I decorated my trailer with a few flags, and wore my True America T-Shirt, which has a photograph of an American flag that had actually been flown over the White House. My rig and I were pretty dressed up, and we were ready to go when the music started. The procession rolled out of the parking lot, and down Buell Avenue, then took a left turn down Main Street. People lined the streets - some came out in their front yards and waved to us as we passed. Some sat on their front porches, and some just peeked out their windows. Parents pointed to things for their children's benefits, and vice versa, and kids strayed out into the street in hopes of frightening Mom and Dad. It was truly an all-American, family day.
As we advanced down the parade route, with the scouts marching ahead of me, the crowd got thicker and more exciting. The junior high school band turned out some peppy Sousa numbers, the fire and police departments played with their sirens, and everyone got right into the spirit.
A highlight of the parade - for me, at least - was the set of miniature trucks. There were three of them, made like the large, cab-over tractor-trailier rigs we thought would take over the industry in the seventies. Made by Jim Cowell for parades, the largest was only six feet tall, and could hold a dozen people in its trailer. The second was about four feet tall and driven by a young boy, and the smallest was only a few feet long, towed behind the middle truck.
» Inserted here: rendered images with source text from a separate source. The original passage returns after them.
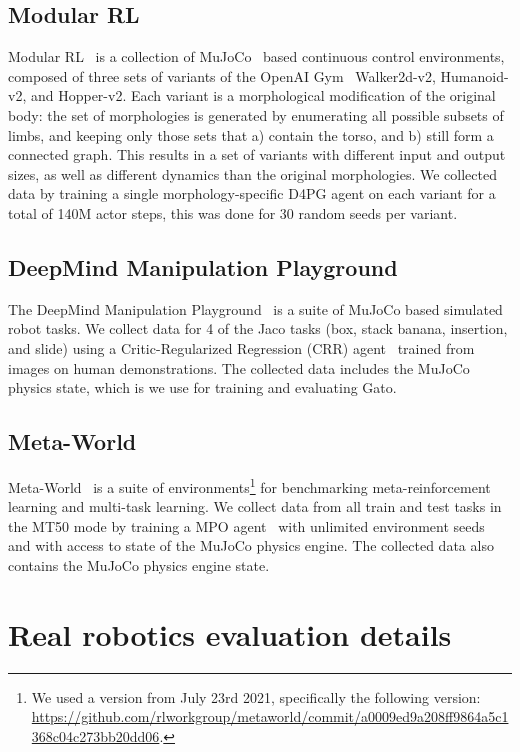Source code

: \documentclass[10pt]{article} \usepackage[accepted]{tmlr}
\newcommand{\model}{{Gato}}
\begin{document}
\vskip 0.4cm
\subsection{Modular RL}
\vskip 0.2cm
Modular RL~\citep{huang2020one} is a collection of MuJoCo~\citep{todorov2012mujoco} based continuous control environments, composed of three sets of variants of the OpenAI Gym~\citep{brockman2016openai} Walker2d-v2, Humanoid-v2, and Hopper-v2.
Each variant is a morphological modification of the original body: the set of morphologies is generated by enumerating all possible subsets of limbs, and
keeping only those sets that a) contain the torso, and b) still form a connected graph.
This results in a set of variants with different input and output sizes, as well as different dynamics than the original morphologies.
We collected data by training a single morphology-specific D4PG agent on each variant for a total of 140M actor steps, this was done for 30 random seeds per variant.
\vskip 0.4cm
\subsection{DeepMind Manipulation Playground}
\vskip 0.2cm
The DeepMind Manipulation Playground~\citep{zolna2021task} is a suite of MuJoCo based simulated robot tasks.
We collect data for 4 of the Jaco tasks (box, stack banana, insertion, and slide) using a
Critic-Regularized Regression (CRR) agent~\citep{wang2020critic} trained from images on human demonstrations.
The collected data includes the MuJoCo physics state, which is we use for training and evaluating \model{}.
\vskip 0.4cm
\subsection{Meta-World}
\vskip 0.2cm
Meta-World~\citep{yu2020meta} is a suite of environments\footnote{We used a version from July 23rd 2021, specifically the following version: \url{https://github.com/rlworkgroup/metaworld/commit/a0009ed9a208ff9864a5c1368c04c273bb20dd06}.} for benchmarking meta-reinforcement learning and multi-task learning.
We collect data from all train and test tasks in the MT50 mode by training a MPO agent~\citep{abdolmaleki2018maximum} with
unlimited environment seeds and with access to state of the MuJoCo physics engine. The collected data also contains the MuJoCo physics engine state.

\section{Real robotics evaluation details}
\end{document}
I had to struggle to ride very slowly, keeping my hands on both the clutch and the gas, and avoid wiping out an entire cub scout pack. I was tempted to do a few figure-eights, or loops around the tractors, but I was sure it would affect the story if I were to run over a kid, so I just weaved back and forth a little. I had to juggle my hands to keep waving to the crowd, which was getting pretty thick. Everybody was waving to their friends in the parade and in the audience, and nobody knew who I was or what the heck I was doing there, but many of them waved to me, and I waved or smiled back. I got to thinking I was pretty popular, until I realized that the target of all the attention was the 12 year-old kid riding the John Deere lawn tractor behind me. No one ran out to shake my hand and no one threw confetti. I suppose I'd have to return from the Moon, or the World Series for that.
The parade ended just north of Triangle Park and the gas station, and everyone walked to the boat ramp for a small service, wreath laying and 18-gun salute before driving up the dirt road to the Pleasant Grove Cemetery on the ridge for a more formal service.
The crack of the rifles' reports, and the final notes of Taps reminded me of the day I watched six Marines salute my father, slip an American flag off a casket, fold it neatly in a sharp triangle, and hand it to my mother, only its deep, blue field, spangled with lovely, white stars, showing. Today was all about memories - usually very powerful, if not very pleasant - and I watched as one of the older Legionnaires carried himself slowly up the boat ramp toward the street. A young lady greeted him, and asked him how he was doing, and he gave a sigh and lifted his gun, and he said; "I just don't know - it gets heavier every year." And I don't think he was talking about the rifle.